Classification is based on maximum likelihood clade assignment (MLCA) as implemented in GLUE. Sequences are classified into genotypes and subtypes defined via phylogenetic analysis of full-length reference genome sequences.
Lentivirus-GLUE employs a robust genotyping method called Maximum Likelihood Clade Assignment (MLCA) to assign SRLV sequences to genotypes and lineages.
MLCA is based on the Evolutionary Placement Algorithm (EPA), a feature of the highly optimized RAxML software. RAxML typically generates complete phylogenetic trees from multiple sequence alignments, but EPA allows for efficient clade assignment by placing new sequences onto an existing reference tree without recalculating the entire phylogeny. This efficiency makes EPA well-suited for virus sequence clade assignment, forming the foundation of the MLCA method integrated into GLUE.
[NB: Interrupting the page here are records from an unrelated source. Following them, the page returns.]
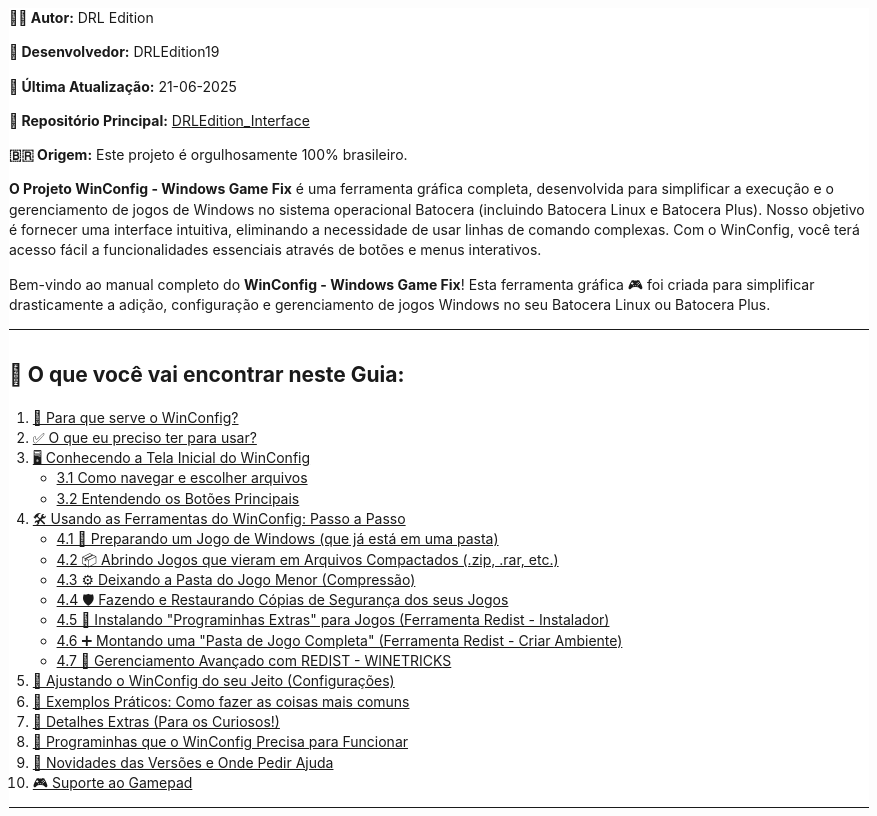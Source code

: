**👨‍💻 Autor:** DRL Edition

**🔧 Desenvolvedor:** DRLEdition19

**📅 Última Atualização:** 21-06-2025

**🔗 Repositório Principal:** [DRLEdition_Interface](https://github.com/DRLEdition19/DRLEdition_Interface)

**🇧🇷 Origem:** Este projeto é orgulhosamente 100% brasileiro.

**O Projeto WinConfig - Windows Game Fix** é uma ferramenta gráfica completa, desenvolvida para simplificar a execução e o gerenciamento de jogos de Windows no sistema operacional Batocera (incluindo Batocera Linux e Batocera Plus). Nosso objetivo é fornecer uma interface intuitiva, eliminando a necessidade de usar linhas de comando complexas. Com o WinConfig, você terá acesso fácil a funcionalidades essenciais através de botões e menus interativos.

Bem-vindo ao manual completo do **WinConfig - Windows Game Fix**! Esta ferramenta gráfica 🎮 foi criada para simplificar drasticamente a adição, configuração e gerenciamento de jogos Windows no seu Batocera Linux ou Batocera Plus.

---
## 📜 O que você vai encontrar neste Guia:

1. [🌟 Para que serve o WinConfig?](#1--para-que-serve-o-winconfig)
2. [✅ O que eu preciso ter para usar?](#2--o-que-eu-preciso-ter-para-usar)
3. [🖥️ Conhecendo a Tela Inicial do WinConfig](#3--conhecendo-a-tela-inicial-do-winconfig)
   * [3.1 Como navegar e escolher arquivos](#31-como-navegar-e-escolher-arquivos)
   * [3.2 Entendendo os Botões Principais](#32-entendendo-os-botões-principais)
4. [🛠️ Usando as Ferramentas do WinConfig: Passo a Passo](#4--usando-as-ferramentas-do-winconfig-passo-a-passo)
   * [4.1 📁 Preparando um Jogo de Windows (que já está em uma pasta)](#41--preparando-um-jogo-de-windows-que-já-está-em-uma-pasta)
   * [4.2 📦 Abrindo Jogos que vieram em Arquivos Compactados (.zip, .rar, etc.)](#42--abrindo-jogos-que-vieram-em-arquivos-compactados-zip-rar-etc)
   * [4.3 ⚙️ Deixando a Pasta do Jogo Menor (Compressão)](#43--deixando-a-pasta-do-jogo-menor-compressão)
   * [4.4 🛡️ Fazendo e Restaurando Cópias de Segurança dos seus Jogos](#44--fazendo-e-restaurando-cópias-de-segurança-dos-seus-jogos)
   * [4.5 🧩 Instalando "Programinhas Extras" para Jogos (Ferramenta Redist - Instalador)](#45--instalando-programinhas-extras-para-jogos-ferramenta-redist---instalador)
   * [4.6 ➕ Montando uma "Pasta de Jogo Completa" (Ferramenta Redist - Criar Ambiente)](#46--montando-uma-pasta-de-jogo-completa-ferramenta-redist---criar-ambiente)
   * [4.7 🍷 Gerenciamento Avançado com REDIST - WINETRICKS](#47--gerenciamento-avançado-com-redist---winetricks)
5. [🔧 Ajustando o WinConfig do seu Jeito (Configurações)](#5--ajustando-o-winconfig-do-seu-jeito-configurações)
6. [🚀 Exemplos Práticos: Como fazer as coisas mais comuns](#6--exemplos-práticos-como-fazer-as-coisas-mais-comuns)
7. [🔬 Detalhes Extras (Para os Curiosos!)](#7--detalhes-extras-para-os-curiosos)
8. [🧩 Programinhas que o WinConfig Precisa para Funcionar](#8--programinhas-que-o-winconfig-precisa-para-funcionar)
9. [📜 Novidades das Versões e Onde Pedir Ajuda](#9--novidades-das-versões-e-onde-pedir-ajuda)
10. [🎮 Suporte ao Gamepad](#10--suporte-ao-gamepad)

---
In GLUE, the MLCA process is implemented using the maxLikelihoodGenotyper and maxLikelihoodPlacer modules.
The genotyping process in Lentivirus-GLUE can be executed through the command-line interface. Below is an example of using the MLCA genotyping module:
Mode path: /project/lentivirus
GLUE> module srlvMaxLikelihoodGenotyper genotype sequence -w "sequenceID = 'HM449618'"
This command processes the sequences in the specified FASTA file and outputs the assigned genotype and subtype clades for each sequence:
+============================+====================+===================+
| queryName | genotypeFinalClade | subtypeFinalClade |
+============================+====================+===================+
| ncbi-nuccore-srlv/HM449618 | AL_TREE_SRLV_A | AL_TREE_SRLV_A8 |
+============================+====================+===================+
The MLCA algorithm operates in three stages: alignment, placement, and neighbor-weighting. Each stage plays a crucial role in accurately assigning query sequences to predefined clades.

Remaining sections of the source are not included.